Kröhnke pyridine synthesis
- Named after: Fritz Kröhnke
- Reaction type: Ring forming reaction

Identifiers
- RSC ontology ID: RXNO:0000420

= Kröhnke pyridine synthesis =

Chemical reaction

Kröhnke pyridine synthesis is a reaction in organic synthesis that occurs between α-pyridinium methyl ketone salts and α, β-unsaturated carbonyl compounds and is used to generate highly functionalized pyridines. Pyridines occur widely in natural and synthetic products, so there is wide interest in routes for their synthesis.

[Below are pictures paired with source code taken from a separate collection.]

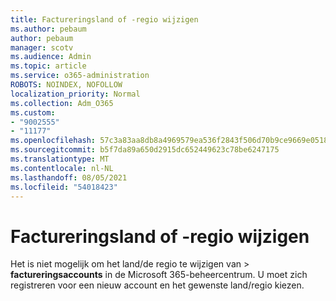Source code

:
 ```yaml
---
title: Factureringsland of -regio wijzigen
ms.author: pebaum
author: pebaum
manager: scotv
ms.audience: Admin
ms.topic: article
ms.service: o365-administration
ROBOTS: NOINDEX, NOFOLLOW
localization_priority: Normal
ms.collection: Adm_O365
ms.custom:
- "9002555"
- "11177"
ms.openlocfilehash: 57c3a83aa8db8a4969579ea536f2843f506d70b9ce9669e0518ebd6f6e98acbb
ms.sourcegitcommit: b5f7da89a650d2915dc652449623c78be6247175
ms.translationtype: MT
ms.contentlocale: nl-NL
ms.lasthandoff: 08/05/2021
ms.locfileid: "54018423"
---
```

# <a name="change-billing-country-or-region"></a>Factureringsland of -regio wijzigen

Het is niet mogelijk om het land/de regio te wijzigen van   >  **factureringsaccounts** in de Microsoft 365-beheercentrum. U moet zich registreren voor een nieuw account en het gewenste land/regio kiezen. 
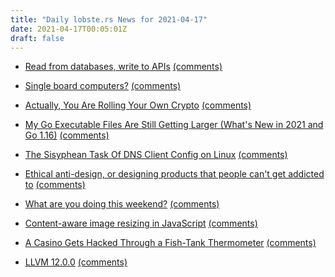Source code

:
 ```yaml
---
title: "Daily lobste.rs News for 2021-04-17"
date: 2021-04-17T00:05:01Z
draft: false
---
```






- [Read from databases, write to APIs](https://acco.io/read-from-dbs)
  [(comments)](https://lobste.rs/s/lyeekg/read_from_databases_write_apis)



- [Single board computers?]()
  [(comments)](https://lobste.rs/s/wz9wt8/single_board_computers)



- [Actually, You Are Rolling Your Own Crypto](https://galois.com/blog/2021/03/actually-you-are-rolling-your-own-crypto/)
  [(comments)](https://lobste.rs/s/vi6chi/actually_you_are_rolling_your_own_crypto)



- [My Go Executable Files Are Still Getting Larger (What's New in 2021 and Go 1.16)](https://www.cockroachlabs.com/blog/go-file-size-update/)
  [(comments)](https://lobste.rs/s/gvtstv/my_go_executable_files_are_still_getting)



- [The Sisyphean Task Of DNS Client Config on Linux](https://tailscale.com/blog/sisyphean-dns-client-linux/)
  [(comments)](https://lobste.rs/s/v9w4ax/sisyphean_task_dns_client_config_on_linux)



- [Ethical anti-design, or designing products that people can't get addicted to](https://njms.ca/posts/ethical-anti-design.html)
  [(comments)](https://lobste.rs/s/8dnful/ethical_anti_design_designing_products)



- [What are you doing this weekend?]()
  [(comments)](https://lobste.rs/s/dtxsti/what_are_you_doing_this_weekend)



- [Content-aware image resizing in JavaScript](https://trekhleb.dev/blog/2021/content-aware-image-resizing-in-javascript/)
  [(comments)](https://lobste.rs/s/3frtbr/content_aware_image_resizing_javascript)



- [A Casino Gets Hacked Through a Fish-Tank Thermometer](https://www.entrepreneur.com/article/368943)
  [(comments)](https://lobste.rs/s/xbprjm/casino_gets_hacked_through_fish_tank)



- [LLVM 12.0.0](https://releases.llvm.org/12.0.0/docs/ReleaseNotes.html)
  [(comments)](https://lobste.rs/s/8olgw6/llvm_12_0_0)


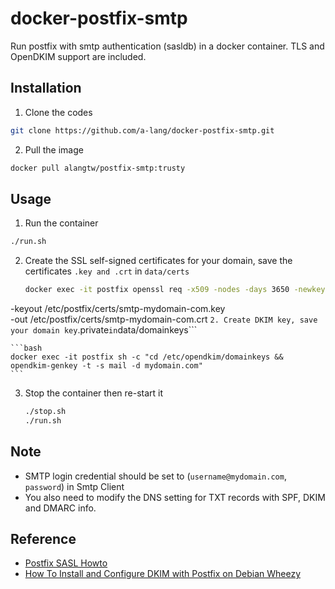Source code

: docker-postfix-smtp
==============

Run postfix with smtp authentication (sasldb) in a docker container.
TLS and OpenDKIM support are included.

## Installation


1. Clone the codes
  ```bash
  git clone https://github.com/a-lang/docker-postfix-smtp.git
  ```

2. Pull the image

  ```bash
  docker pull alangtw/postfix-smtp:trusty
  ```

## Usage
1. Run the container
  ```bash
  ./run.sh
  ```
2. Create the SSL self-signed certificates for your domain, save the certificates `.key and .crt` in `data/certs`  
	```bash
	docker exec -it postfix openssl req -x509 -nodes -days 3650 -newkey rsa:2048 \
-keyout  /etc/postfix/certs/smtp-mydomain-com.key \
-out /etc/postfix/certs/smtp-mydomain-com.crt
	```
2. Create DKIM key, save your domain key ```.private``` in ```data/domainkeys```

	```bash
	docker exec -it postfix sh -c "cd /etc/opendkim/domainkeys && opendkim-genkey -t -s mail -d mydomain.com"
	```
3. Stop the container then re-start it
	```bash
	./stop.sh
	./run.sh
	```

## Note
+ SMTP login credential should be set to (`username@mydomain.com`, `password`) in Smtp Client
+ You also need to modify the DNS setting for TXT records with SPF, DKIM and DMARC info.

## Reference
+ [Postfix SASL Howto](http://www.postfix.org/SASL_README.html)
+ [How To Install and Configure DKIM with Postfix on Debian Wheezy](https://www.digitalocean.com/community/articles/how-to-install-and-configure-dkim-with-postfix-on-debian-wheezy)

The method is named after Fritz Kröhnke.

==Reaction development==

===Discovery===
In his work at the University of Giessen, Kröhnke observed condensation of α-pyridinium methyl ketone salts 1 with α,β-unsaturated carbonyl compounds 2 via a Michael reaction when treated with ammonium acetate to give 2,4,6-trisubstituted pyridines in high yields under mild reaction conditions. The proposed intermediates, 1, 5-dicarbonyl compound 3, have not been isolated. Since its discovery, the Kröhnke synthesis has enjoyed broad applicability to the preparation of di-,tri- and tetrapyridine derivatives, demonstrating a number of advantages over related reactions such as the Hantzsch pyridine synthesis.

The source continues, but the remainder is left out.